Directions>
Exactly the lines from the beginning of the records to the line with "Type: RecordRef", both ends included, are to be given again, and pictures are to be left out.

Saved data entries:
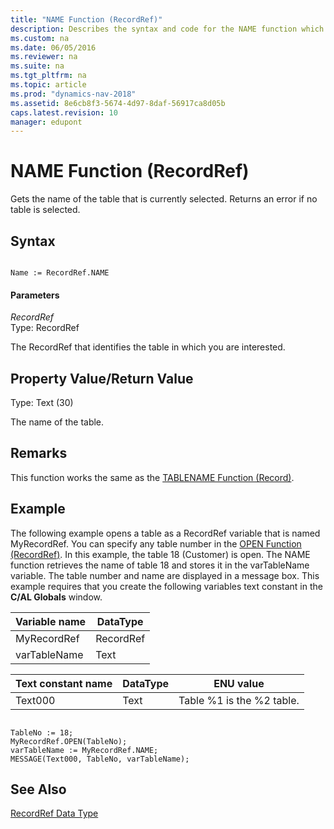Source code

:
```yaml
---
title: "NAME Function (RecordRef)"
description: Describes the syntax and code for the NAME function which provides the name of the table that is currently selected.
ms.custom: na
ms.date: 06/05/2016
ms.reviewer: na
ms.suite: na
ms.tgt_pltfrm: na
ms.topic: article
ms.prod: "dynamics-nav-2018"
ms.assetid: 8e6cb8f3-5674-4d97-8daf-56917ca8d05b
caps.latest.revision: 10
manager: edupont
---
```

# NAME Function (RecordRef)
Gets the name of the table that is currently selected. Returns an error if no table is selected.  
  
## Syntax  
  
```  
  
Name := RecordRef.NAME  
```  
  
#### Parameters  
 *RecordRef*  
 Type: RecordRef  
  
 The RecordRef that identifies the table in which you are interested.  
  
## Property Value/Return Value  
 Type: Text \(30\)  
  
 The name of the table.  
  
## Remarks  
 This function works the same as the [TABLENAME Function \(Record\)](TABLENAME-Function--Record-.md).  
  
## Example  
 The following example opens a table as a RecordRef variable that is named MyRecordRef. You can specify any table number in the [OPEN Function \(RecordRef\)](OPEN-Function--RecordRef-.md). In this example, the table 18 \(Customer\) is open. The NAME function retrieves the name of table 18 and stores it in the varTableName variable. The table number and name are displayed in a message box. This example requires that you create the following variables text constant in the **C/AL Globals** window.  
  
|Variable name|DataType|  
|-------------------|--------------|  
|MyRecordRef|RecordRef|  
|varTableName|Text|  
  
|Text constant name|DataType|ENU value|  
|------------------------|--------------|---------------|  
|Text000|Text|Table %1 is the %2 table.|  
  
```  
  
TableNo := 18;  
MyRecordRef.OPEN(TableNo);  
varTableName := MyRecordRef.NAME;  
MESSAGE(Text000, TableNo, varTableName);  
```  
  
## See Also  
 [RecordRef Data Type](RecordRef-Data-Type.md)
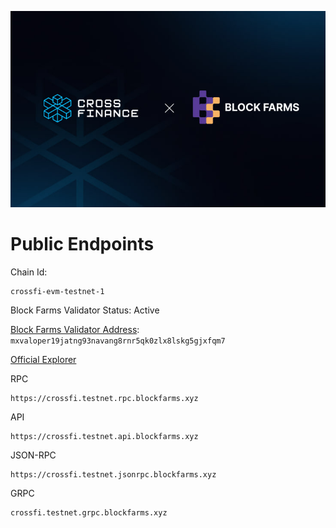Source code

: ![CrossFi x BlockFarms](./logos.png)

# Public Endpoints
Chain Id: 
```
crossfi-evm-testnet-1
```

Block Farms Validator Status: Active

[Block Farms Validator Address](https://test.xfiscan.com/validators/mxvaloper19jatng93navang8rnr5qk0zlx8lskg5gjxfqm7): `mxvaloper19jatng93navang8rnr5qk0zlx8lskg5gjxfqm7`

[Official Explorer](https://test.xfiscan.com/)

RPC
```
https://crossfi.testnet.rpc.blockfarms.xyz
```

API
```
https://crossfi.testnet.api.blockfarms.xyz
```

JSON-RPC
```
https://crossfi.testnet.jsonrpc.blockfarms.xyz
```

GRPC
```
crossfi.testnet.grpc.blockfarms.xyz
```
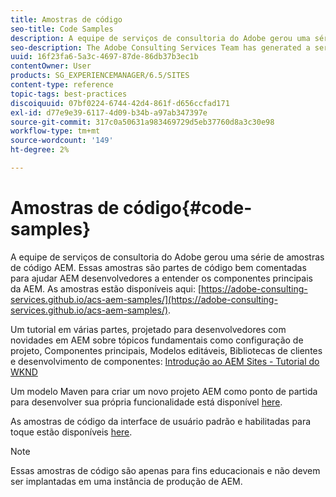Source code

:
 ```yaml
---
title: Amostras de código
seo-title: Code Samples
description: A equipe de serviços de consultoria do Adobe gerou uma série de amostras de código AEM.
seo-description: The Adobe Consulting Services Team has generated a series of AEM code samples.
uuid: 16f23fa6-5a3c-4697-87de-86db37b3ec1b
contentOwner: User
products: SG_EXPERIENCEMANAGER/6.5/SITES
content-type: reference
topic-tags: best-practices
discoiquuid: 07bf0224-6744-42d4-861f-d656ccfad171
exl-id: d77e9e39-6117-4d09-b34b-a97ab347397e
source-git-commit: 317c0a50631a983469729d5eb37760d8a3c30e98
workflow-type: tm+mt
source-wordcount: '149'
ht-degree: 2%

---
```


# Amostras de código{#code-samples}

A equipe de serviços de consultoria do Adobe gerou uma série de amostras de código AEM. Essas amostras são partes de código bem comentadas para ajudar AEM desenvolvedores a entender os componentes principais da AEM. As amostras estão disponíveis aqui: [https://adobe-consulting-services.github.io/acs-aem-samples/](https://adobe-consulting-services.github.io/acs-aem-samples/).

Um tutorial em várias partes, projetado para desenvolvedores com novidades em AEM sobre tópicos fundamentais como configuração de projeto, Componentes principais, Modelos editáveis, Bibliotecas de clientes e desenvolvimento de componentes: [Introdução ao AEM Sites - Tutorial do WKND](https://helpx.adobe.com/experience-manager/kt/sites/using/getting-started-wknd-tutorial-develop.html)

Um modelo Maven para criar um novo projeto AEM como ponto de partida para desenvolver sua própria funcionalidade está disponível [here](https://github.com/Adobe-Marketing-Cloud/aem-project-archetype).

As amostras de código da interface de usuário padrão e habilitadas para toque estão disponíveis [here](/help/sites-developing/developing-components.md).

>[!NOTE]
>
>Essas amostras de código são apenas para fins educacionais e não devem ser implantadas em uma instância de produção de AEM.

Worked solution>
Source code

:
```yaml
---
title: "NAME Function (RecordRef)"
description: Describes the syntax and code for the NAME function which provides the name of the table that is currently selected.
ms.custom: na
ms.date: 06/05/2016
ms.reviewer: na
ms.suite: na
ms.tgt_pltfrm: na
ms.topic: article
ms.prod: "dynamics-nav-2018"
ms.assetid: 8e6cb8f3-5674-4d97-8daf-56917ca8d05b
caps.latest.revision: 10
manager: edupont
---
```

# NAME Function (RecordRef)
Gets the name of the table that is currently selected. Returns an error if no table is selected.  
  
## Syntax  
  
```  
  
Name := RecordRef.NAME  
```  
  
#### Parameters  
 *RecordRef*  
 Type: RecordRef  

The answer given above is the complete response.